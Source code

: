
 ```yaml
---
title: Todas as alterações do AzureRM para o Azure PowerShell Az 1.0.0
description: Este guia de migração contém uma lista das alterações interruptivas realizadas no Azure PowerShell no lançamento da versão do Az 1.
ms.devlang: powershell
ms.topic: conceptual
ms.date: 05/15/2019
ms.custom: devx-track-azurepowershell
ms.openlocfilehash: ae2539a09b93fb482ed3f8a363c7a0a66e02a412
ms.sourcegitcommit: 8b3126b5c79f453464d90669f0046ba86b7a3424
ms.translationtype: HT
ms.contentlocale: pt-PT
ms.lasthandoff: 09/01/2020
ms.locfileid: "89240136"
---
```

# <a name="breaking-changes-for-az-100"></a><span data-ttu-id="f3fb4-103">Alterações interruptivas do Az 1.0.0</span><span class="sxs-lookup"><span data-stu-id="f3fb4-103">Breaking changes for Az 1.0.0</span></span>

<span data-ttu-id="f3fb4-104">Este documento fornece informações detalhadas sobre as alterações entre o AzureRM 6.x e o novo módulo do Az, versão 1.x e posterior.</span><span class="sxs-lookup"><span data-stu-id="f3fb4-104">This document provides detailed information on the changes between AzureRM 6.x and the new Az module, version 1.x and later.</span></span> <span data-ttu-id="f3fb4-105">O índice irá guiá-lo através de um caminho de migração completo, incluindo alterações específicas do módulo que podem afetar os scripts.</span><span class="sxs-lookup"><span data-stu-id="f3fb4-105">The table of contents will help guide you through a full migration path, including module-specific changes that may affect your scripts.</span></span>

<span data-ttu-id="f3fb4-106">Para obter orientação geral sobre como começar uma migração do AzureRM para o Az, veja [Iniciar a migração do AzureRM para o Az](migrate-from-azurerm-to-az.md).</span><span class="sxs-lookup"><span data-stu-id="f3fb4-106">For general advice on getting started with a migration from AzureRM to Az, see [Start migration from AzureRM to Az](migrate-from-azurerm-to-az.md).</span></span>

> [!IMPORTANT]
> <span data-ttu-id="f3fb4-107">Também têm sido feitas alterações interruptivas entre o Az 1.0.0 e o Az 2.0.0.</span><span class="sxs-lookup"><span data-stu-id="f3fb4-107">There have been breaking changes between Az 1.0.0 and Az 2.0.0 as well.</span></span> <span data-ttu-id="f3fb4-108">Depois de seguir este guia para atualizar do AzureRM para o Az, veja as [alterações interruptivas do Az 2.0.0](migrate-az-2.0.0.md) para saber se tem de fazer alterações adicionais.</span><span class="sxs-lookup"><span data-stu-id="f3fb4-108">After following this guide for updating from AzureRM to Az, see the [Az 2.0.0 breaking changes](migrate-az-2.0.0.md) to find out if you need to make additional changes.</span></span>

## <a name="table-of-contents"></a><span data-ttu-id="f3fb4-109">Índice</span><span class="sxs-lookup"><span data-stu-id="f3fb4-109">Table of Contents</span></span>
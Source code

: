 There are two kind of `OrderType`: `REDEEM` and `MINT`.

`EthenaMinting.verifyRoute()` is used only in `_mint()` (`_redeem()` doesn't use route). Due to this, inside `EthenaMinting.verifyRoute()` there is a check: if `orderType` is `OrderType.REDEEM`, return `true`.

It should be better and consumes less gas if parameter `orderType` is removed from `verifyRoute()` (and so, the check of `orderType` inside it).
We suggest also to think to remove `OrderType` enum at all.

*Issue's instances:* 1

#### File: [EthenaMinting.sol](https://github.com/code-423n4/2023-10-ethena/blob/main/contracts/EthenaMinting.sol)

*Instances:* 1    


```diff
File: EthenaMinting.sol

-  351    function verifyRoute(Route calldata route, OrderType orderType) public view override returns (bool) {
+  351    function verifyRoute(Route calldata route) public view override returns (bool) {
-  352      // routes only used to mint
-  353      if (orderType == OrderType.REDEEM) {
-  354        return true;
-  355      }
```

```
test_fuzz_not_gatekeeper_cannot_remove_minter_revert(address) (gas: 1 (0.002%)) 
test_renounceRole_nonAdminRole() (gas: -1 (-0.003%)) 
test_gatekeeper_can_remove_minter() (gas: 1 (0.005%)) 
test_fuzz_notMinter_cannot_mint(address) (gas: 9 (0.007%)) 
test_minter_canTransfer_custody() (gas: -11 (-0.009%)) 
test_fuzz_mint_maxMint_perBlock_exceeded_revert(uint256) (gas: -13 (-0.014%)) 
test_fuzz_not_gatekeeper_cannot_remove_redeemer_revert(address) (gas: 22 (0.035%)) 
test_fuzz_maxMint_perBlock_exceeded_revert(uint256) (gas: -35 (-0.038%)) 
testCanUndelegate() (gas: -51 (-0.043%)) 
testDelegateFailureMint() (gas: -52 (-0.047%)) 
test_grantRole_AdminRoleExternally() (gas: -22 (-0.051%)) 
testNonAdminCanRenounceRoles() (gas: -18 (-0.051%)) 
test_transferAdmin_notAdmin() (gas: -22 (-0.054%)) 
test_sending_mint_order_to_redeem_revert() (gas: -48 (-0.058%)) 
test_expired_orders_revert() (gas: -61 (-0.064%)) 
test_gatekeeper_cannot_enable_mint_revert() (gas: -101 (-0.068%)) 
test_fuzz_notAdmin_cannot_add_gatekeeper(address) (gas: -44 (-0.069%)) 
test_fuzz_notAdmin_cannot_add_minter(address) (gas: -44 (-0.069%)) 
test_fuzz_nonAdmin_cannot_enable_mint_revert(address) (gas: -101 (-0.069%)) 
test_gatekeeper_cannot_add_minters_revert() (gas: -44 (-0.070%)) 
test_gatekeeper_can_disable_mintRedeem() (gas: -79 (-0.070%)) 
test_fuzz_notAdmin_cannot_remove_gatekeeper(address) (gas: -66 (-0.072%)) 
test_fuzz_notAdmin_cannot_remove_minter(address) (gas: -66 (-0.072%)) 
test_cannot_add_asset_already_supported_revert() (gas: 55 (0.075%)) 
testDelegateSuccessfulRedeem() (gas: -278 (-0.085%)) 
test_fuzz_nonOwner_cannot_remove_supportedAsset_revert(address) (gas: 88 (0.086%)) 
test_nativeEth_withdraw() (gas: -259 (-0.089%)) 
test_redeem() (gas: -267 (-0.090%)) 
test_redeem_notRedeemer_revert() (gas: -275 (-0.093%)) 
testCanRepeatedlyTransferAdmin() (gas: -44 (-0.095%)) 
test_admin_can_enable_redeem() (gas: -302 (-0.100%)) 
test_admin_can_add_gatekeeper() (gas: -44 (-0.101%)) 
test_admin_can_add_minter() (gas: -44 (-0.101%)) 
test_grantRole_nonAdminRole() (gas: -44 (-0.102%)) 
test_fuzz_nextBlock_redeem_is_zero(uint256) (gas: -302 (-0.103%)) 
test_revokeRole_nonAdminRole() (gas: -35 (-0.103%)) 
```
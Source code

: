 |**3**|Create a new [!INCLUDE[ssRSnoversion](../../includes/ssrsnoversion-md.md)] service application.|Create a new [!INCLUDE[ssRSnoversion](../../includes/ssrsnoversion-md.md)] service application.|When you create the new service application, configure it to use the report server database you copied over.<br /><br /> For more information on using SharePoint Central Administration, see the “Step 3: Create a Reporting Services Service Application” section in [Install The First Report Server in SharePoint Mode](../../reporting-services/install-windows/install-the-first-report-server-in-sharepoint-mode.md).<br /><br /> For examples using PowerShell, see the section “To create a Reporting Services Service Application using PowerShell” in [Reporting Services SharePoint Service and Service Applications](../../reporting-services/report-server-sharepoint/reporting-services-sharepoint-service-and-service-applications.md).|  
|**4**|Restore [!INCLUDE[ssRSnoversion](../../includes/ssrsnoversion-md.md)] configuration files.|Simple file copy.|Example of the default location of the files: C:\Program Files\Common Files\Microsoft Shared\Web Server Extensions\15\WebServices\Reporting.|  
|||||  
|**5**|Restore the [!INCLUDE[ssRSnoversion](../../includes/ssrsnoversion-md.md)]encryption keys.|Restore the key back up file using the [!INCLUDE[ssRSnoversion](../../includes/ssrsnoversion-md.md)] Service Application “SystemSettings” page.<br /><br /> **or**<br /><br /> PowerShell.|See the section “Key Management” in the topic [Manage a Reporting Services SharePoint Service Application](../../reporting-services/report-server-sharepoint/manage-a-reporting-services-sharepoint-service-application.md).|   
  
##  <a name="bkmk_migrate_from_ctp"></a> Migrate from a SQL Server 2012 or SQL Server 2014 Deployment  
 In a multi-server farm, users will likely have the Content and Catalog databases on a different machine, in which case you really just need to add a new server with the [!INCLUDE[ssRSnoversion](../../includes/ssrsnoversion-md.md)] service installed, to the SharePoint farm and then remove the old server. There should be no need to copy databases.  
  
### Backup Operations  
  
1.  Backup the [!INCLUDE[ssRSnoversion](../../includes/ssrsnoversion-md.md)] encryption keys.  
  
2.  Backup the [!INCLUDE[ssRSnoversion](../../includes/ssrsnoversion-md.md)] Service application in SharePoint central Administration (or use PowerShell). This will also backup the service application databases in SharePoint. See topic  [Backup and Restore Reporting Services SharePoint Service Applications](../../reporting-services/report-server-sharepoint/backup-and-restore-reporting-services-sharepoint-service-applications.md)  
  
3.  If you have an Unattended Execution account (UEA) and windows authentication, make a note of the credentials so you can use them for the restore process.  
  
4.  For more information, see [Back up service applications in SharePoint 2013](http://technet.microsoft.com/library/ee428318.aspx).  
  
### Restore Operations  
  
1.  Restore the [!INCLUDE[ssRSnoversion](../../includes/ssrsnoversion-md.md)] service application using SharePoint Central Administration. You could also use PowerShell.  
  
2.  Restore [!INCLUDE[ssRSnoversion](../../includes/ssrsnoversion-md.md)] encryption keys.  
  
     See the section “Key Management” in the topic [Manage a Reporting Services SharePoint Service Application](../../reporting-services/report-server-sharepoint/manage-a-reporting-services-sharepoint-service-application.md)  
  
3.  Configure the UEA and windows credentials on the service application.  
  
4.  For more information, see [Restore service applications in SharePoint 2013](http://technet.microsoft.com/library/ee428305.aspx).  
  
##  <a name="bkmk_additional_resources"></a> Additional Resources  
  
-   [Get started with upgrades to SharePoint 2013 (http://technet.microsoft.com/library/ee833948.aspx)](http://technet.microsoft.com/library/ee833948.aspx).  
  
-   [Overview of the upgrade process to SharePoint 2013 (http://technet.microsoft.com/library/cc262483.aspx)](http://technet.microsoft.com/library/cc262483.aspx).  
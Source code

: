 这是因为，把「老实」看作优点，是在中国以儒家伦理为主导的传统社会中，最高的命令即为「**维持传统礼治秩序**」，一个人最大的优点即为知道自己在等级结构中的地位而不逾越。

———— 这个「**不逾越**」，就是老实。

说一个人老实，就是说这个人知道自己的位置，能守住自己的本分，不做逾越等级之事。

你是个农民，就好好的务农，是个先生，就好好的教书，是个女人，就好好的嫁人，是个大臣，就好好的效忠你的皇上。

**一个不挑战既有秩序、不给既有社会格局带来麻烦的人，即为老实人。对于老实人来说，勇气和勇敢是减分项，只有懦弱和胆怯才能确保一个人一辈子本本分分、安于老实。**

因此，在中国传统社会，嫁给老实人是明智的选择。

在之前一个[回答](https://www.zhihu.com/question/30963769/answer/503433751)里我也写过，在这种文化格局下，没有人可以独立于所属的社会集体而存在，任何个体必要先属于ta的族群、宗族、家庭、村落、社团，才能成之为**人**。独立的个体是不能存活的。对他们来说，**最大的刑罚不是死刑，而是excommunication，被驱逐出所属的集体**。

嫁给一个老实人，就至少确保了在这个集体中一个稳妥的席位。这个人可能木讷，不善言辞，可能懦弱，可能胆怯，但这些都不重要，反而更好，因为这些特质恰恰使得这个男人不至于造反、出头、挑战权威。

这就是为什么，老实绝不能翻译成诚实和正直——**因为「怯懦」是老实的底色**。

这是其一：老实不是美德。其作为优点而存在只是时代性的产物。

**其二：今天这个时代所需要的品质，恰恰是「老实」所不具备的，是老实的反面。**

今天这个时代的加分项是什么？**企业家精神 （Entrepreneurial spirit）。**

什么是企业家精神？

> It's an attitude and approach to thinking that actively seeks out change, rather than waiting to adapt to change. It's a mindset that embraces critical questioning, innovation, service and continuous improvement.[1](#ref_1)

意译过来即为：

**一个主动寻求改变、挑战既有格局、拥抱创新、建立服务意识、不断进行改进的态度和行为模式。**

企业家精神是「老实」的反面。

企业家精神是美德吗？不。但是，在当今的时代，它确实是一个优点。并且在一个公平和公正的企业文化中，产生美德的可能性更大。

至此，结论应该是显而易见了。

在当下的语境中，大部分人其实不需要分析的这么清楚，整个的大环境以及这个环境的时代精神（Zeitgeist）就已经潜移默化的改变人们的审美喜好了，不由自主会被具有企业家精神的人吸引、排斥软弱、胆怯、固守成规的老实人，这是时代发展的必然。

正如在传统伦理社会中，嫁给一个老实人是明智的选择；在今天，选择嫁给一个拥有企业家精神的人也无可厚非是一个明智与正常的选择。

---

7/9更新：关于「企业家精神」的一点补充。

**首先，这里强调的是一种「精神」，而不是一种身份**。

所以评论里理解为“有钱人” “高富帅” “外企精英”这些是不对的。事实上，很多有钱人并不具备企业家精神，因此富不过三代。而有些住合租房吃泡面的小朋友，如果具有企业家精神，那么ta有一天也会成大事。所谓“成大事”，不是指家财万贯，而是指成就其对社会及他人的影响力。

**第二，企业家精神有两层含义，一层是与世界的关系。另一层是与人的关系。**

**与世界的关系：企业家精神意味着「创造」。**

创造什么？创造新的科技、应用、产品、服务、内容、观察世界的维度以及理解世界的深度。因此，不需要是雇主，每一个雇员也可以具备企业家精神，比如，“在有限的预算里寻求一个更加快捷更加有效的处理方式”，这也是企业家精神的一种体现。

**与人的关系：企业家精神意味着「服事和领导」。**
# # # #
Work to complete = The output must consist solely of the lines from the first line of the records through the line containing "for Az 1.0.0</span></span>", reproduced exactly.

Reply to the exercise =
Source code

:
 ```yaml
---
title: Todas as alterações do AzureRM para o Azure PowerShell Az 1.0.0
description: Este guia de migração contém uma lista das alterações interruptivas realizadas no Azure PowerShell no lançamento da versão do Az 1.
ms.devlang: powershell
ms.topic: conceptual
ms.date: 05/15/2019
ms.custom: devx-track-azurepowershell
ms.openlocfilehash: ae2539a09b93fb482ed3f8a363c7a0a66e02a412
ms.sourcegitcommit: 8b3126b5c79f453464d90669f0046ba86b7a3424
ms.translationtype: HT
ms.contentlocale: pt-PT
ms.lasthandoff: 09/01/2020
ms.locfileid: "89240136"
---
```

# <a name="breaking-changes-for-az-100"></a><span data-ttu-id="f3fb4-103">Alterações interruptivas do Az 1.0.0</span><span class="sxs-lookup"><span data-stu-id="f3fb4-103">Breaking changes for Az 1.0.0</span></span>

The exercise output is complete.